Rapyder’s MLOps as a Service will provide data teams an easy way to build, train, deploy, and monitor machine learning model pipelines across different platforms.
What is MLOps?
MLOPS refers to the combination of machine learning and operations. It is an approach to managing machine learning projects that bridges the gap between data scientists and operation teams and help ensure that models are reliable and easily deployed.
MLOps is a core function of Machine Learning engineering, focused on streamlining the process of taking machine learning models to production and maintaining and monitoring them.
Why Should You Use MLOps?
As you move from running individual AI/ML projects to transforming your business at scale by running multiple AI/ML projects, the discipline of ML Operations (MLOps) can help. MLOps solutions for the unique aspects of AI/ML projects in project management, CI/CD, and quality assurance, helping you improve delivery time, reduce defects, and make data science more productive. MLOps is a methodology built on applying DevOps practices to machine learning workloads.
Like DevOps, MLOps relies on a collaborative and streamlined approach to the machine learning development lifecycle, where the intersection of people, process, and technology optimizes the end-to-end activities required to develop, build, and operate machine learning workloads.
MLOps combines data science and data engineering with existing DevOps practices to streamline model delivery across the machine learning development lifecycle. MLOps is the discipline of integrating ML workloads into release management, CI/CD, and operations. MLOps requires integrating software development, operations, data engineering, and data science.
Benefits of MLOps
Adopting MLOps practices gives you faster time-to-market on ML projects, delivering the following benefits.
- Productivity: Providing self-service environments with access to curated data sets lets data engineers and scientists move faster and waste less time with missing or invalid data.
- Repeatability: Automating all the steps in the Machine Learning Development Life Cycle helps you ensure a repeatable process, including how the model is trained, evaluated, versioned, and deployed.
- Reliability: Incorporating CI/CD practices enrich the ability to deploy quickly and with increased quality and consistency.
- Auditability: Versioning all inputs and outputs, from data science experiments to source data to the trained model, means that we can demonstrate precisely how the model was built and where it was deployed.
- Data and model quality: MLOps lets us enforce policies that guard against model bias and track data statistical properties and model quality changes over time.
Interested?

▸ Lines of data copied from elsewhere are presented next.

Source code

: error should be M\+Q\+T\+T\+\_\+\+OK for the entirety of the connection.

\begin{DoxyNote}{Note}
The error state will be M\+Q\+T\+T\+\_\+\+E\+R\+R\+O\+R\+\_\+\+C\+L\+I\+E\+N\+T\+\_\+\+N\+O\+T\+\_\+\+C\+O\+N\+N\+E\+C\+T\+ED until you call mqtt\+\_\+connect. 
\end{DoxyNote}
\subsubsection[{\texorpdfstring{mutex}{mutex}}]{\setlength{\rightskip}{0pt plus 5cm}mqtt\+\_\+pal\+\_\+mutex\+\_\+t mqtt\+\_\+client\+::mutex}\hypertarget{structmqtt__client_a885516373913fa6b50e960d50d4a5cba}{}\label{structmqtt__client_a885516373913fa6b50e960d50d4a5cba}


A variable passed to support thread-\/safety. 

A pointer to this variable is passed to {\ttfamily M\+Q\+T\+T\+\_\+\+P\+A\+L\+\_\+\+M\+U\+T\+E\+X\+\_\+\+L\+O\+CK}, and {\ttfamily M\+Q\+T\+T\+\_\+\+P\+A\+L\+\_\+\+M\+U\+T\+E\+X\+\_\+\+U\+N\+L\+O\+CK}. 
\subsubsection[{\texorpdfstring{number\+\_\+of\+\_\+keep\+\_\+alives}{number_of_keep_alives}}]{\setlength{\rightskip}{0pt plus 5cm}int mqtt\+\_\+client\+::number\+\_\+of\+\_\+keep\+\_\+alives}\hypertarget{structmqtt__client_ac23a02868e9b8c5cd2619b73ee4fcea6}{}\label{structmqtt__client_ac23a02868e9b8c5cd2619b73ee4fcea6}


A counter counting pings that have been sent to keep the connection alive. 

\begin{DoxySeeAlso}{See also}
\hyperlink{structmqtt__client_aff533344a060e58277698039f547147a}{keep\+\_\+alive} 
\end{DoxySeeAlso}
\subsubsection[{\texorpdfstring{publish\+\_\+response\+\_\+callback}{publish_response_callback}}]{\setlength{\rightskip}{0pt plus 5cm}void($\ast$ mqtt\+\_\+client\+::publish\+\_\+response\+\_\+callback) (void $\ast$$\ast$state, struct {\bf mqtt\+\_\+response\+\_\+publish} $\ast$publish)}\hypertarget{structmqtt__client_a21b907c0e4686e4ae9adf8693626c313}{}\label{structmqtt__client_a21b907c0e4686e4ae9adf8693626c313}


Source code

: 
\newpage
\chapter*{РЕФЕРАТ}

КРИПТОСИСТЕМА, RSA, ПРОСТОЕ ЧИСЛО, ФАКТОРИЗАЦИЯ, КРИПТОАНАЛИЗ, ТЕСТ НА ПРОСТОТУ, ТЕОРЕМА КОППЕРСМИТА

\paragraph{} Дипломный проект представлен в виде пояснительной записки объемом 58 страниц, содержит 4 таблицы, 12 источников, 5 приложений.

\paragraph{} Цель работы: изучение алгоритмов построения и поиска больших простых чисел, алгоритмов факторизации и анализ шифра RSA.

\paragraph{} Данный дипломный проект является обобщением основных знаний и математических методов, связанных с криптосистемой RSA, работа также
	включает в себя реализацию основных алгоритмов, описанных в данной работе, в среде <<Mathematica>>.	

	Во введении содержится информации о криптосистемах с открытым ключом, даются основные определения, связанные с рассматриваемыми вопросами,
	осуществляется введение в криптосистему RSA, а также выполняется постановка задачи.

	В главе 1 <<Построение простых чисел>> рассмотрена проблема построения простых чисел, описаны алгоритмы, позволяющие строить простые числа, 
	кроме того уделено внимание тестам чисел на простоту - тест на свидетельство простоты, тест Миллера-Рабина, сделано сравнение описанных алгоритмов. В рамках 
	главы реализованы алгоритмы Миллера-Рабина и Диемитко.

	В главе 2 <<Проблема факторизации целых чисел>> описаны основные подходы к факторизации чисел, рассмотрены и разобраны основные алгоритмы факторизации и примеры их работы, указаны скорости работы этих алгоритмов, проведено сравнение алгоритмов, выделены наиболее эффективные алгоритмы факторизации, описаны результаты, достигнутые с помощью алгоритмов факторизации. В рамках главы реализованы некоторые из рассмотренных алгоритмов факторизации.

Click here to talk with Rapyder and avail our service offers and free cloud credits.
Rapyder’s MLOps Offering – MLOps Workload Manager
The MLOps Workload Manager solution is built on Amazon Sagemaker & AWS DevOps services which helps you streamline and enforce architecture best practices for the machine learning model. This solution is an extendable framework that provides a standard interface for creating & managing ML pipelines.
The solution’s template allows customers to
- Pre-process, train & evaluate models
- Upload their trained models (bring your model)

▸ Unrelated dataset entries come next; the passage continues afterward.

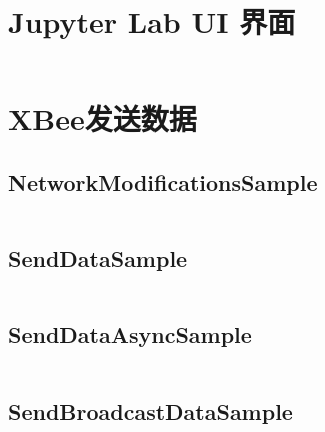 \section{Jupyter Lab UI 界面}
\label{sec:JupyterLabUI-Code}
\inputminted[mathescape, linenos, breaklines]{python3}{Code/UI.py}

\section{XBee发送数据}

\subsection{NetworkModificationsSample}
\label{sec:NetworkModificationsSample}
\inputminted[mathescape, linenos, breaklines]{python3}{Code/NetworkModificationsSample/NetworkModificationsSample.py}

\subsection{SendDataSample}
\label{sec:SendDataSample}
\inputminted[mathescape, linenos, breaklines]{python3}{Code/SendDataSample/SendDataSample.py}

\subsection{SendDataAsyncSample}
\label{sec:SendDataAsyncSample}
\inputminted[mathescape, linenos, breaklines]{python3}{Code/SendDataAsyncSample/SendDataAsyncSample.py}

\subsection{SendBroadcastDataSample}
\label{sec:SendBroadcastDataSample}
\inputminted[mathescape, linenos, breaklines]{python3}{Code/SendBroadcastDataSample/SendBroadcastDataSample.py} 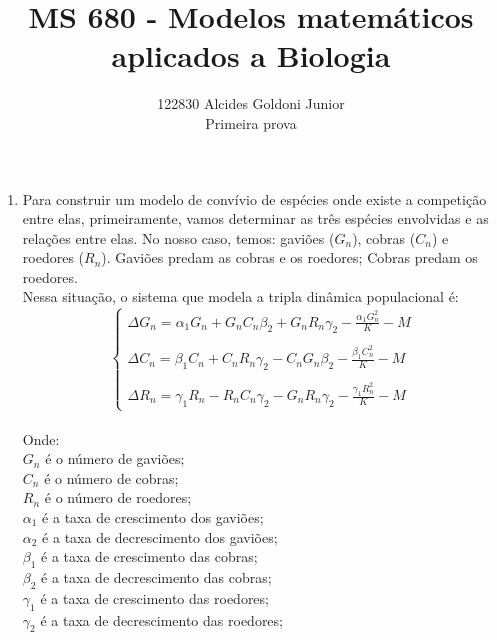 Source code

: \documentclass[a4paper]{article}
\title{MS 680 - Modelos matem\'{a}ticos aplicados a Biologia}
\author{122830 Alcides Goldoni Junior\\
  \small Primeira prova \\
}%
\begin{document}
\maketitle
\begin{enumerate}

\item
Para construir um modelo de conv\'ivio de esp\'ecies onde existe a competi\c{c}\~ao entre elas, primeiramente, vamos determinar as tr\^es esp\'ecies envolvidas e as rela\c{c}\~oes entre elas. No nosso caso, temos: gavi\~oes ($G_n$), cobras ($C_n$) e roedores ($R_n$). Gavi\~oes predam as cobras e os roedores; Cobras predam os roedores.\\
Nessa situa\c{c}\~ao, o sistema que modela a tripla din\^amica populacional \'e:
\begin{equation}
\left\{\begin{array}{l}
\Delta G_n = \alpha_1 G_n + G_n C_n\beta_2 + G_n R_n\gamma_2 - \frac{\alpha_1 G_n ^2}{K}  - M\\
\\
\Delta C_n = \beta_1 C_n + C_n R_n\gamma_2 - C_n G_n\beta_2 - \frac{\beta_1 C_n ^2}{K} - M \\
\\
\Delta R_n = \gamma_1 R_n - R_n C_n\gamma_2 - G_n R_n\gamma_2 - \frac{\gamma_1 R_n ^2}{K} -M 
\end{array}
\end{equation}
\\
Onde:\\
$G_n$ \'e o n\'umero de gavi\~oes;\\
$C_n$ \'e o n\'umero de cobras;\\
$R_n$ \'e o n\'umero de roedores;\\
$\alpha_1$ \'e a taxa de crescimento dos gavi\~oes;\\
$\alpha_2$ \'e a taxa de decrescimento dos gavi\~oes;\\
$\beta_1$ \'e a taxa de crescimento das cobras;\\
$\beta_2$ \'e a taxa de decrescimento das cobras;\\
$\gamma_1$ \'e a taxa de crescimento das roedores;\\
$\gamma_2$ \'e a taxa de decrescimento das roedores;\\

\end{enumerate}
\end{document}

- Model configuration, deployment, and monitoring
- Configure and orchestrate the pipeline
- Monitor the pipeline’s operations
- Trigger the pipeline through new data upload and code changes.
This solution increases your team’s agility and efficiency by allowing them to repeat successful processes at scale.
MLOps Workload Overview:
There are three ways to trigger this workflow
1) Data Trigger: Whenever new data gets uploaded, it automatically triggers MLOps workflow, and the model gets built and deployed based on the new data.
2) Code Changes Trigger: Whenever a data scientist changes the code for pre-processing, model training, or evaluation, It will trigger this MLOps workflow, and the model gets built and deployed based on the new changes.
3) Deployment Changes: Whenever the ML engineer changes the deployment configuration. It will trigger this MLOps deployment workflow, and the model will deploy again based on the new deployment configuration.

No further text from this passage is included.